(YOUR ASSIGNMENT):
The answer should consist of each line below that contains the word "chaque".

(DATA FOR ANALYSIS):
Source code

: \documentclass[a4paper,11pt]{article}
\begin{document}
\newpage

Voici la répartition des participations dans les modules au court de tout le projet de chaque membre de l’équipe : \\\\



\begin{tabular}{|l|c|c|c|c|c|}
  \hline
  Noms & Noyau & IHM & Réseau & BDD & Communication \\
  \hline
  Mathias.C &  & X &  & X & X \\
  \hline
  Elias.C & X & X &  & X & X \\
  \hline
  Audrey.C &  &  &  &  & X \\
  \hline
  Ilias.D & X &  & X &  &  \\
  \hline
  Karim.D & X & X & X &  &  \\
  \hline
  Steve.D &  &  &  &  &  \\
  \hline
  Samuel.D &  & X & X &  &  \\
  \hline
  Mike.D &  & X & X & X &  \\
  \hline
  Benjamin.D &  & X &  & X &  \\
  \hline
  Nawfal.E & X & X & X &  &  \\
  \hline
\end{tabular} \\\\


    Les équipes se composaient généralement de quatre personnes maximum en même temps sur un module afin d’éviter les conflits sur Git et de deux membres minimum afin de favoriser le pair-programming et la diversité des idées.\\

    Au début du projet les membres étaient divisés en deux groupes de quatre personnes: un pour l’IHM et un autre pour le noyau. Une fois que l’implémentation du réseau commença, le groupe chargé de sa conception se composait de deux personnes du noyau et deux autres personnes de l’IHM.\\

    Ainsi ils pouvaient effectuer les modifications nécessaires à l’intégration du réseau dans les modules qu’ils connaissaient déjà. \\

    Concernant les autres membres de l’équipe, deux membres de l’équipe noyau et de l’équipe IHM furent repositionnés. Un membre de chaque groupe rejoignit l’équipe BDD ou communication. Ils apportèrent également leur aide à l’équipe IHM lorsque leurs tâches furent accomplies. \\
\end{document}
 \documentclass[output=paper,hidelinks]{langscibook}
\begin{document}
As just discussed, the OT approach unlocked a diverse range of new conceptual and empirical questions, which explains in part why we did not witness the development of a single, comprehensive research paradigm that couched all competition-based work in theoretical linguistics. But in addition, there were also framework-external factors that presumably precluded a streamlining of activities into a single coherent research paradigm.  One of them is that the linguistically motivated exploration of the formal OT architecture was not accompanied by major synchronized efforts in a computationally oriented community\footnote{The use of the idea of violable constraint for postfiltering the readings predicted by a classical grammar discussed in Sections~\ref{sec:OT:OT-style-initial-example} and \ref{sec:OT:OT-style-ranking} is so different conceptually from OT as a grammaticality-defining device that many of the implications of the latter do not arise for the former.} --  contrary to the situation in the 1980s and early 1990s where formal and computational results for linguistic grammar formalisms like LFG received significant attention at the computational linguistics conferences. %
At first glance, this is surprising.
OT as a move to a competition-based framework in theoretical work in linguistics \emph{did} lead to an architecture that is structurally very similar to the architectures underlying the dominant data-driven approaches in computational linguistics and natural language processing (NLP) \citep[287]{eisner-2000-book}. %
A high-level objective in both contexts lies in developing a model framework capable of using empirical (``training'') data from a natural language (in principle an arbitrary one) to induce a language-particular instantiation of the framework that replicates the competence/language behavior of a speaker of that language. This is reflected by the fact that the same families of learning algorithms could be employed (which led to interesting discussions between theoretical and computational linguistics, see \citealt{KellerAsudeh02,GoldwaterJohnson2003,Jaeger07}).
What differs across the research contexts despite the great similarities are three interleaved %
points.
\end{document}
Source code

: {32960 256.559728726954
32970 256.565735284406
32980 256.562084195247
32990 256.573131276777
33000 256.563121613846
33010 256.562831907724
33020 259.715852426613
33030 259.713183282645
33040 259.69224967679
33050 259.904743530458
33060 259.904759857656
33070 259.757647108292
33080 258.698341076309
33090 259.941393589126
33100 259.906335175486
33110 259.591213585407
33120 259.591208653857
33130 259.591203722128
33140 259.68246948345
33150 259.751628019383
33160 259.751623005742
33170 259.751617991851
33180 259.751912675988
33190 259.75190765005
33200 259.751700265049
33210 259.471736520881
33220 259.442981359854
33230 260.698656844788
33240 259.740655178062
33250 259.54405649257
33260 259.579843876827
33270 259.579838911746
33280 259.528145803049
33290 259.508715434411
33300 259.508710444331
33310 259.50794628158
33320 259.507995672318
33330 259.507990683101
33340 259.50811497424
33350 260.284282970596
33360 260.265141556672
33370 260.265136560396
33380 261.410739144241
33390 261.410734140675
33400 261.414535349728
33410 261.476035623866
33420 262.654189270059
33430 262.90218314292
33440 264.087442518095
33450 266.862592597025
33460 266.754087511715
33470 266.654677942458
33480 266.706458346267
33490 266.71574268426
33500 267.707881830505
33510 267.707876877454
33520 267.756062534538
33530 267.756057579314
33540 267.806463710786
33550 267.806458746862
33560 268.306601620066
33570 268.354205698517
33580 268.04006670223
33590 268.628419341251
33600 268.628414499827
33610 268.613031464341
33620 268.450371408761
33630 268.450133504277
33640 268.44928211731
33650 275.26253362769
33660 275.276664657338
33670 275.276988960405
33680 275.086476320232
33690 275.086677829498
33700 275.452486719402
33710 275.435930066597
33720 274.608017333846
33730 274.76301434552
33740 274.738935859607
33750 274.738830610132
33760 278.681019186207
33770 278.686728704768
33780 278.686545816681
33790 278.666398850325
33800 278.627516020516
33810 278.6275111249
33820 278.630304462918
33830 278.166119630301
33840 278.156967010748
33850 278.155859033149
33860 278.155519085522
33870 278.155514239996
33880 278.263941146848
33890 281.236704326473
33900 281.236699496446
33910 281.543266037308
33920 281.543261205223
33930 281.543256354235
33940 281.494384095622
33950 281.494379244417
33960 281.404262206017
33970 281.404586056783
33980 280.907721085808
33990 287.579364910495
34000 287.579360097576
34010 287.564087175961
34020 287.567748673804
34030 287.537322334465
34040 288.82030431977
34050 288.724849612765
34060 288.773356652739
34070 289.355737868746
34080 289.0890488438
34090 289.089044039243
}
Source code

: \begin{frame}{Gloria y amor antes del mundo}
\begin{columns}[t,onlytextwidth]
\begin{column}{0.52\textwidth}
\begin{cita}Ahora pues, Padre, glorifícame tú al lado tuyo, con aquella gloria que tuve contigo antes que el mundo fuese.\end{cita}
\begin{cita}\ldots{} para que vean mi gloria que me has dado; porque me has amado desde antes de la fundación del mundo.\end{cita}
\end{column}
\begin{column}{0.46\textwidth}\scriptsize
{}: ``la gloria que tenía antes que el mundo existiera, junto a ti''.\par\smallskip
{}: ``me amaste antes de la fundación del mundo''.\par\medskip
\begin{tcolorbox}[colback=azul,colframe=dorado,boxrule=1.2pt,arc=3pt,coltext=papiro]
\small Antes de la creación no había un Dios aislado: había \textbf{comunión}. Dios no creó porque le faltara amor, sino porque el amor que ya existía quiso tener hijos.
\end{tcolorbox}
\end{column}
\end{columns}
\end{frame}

(WRITTEN SOLUTION):
Voici la répartition des participations dans les modules au court de tout le projet de chaque membre de l’équipe : \\\\
    Concernant les autres membres de l’équipe, deux membres de l’équipe noyau et de l’équipe IHM furent repositionnés. Un membre de chaque groupe rejoignit l’équipe BDD ou communication. Ils apportèrent également leur aide à l’équipe IHM lorsque leurs tâches furent accomplies. \\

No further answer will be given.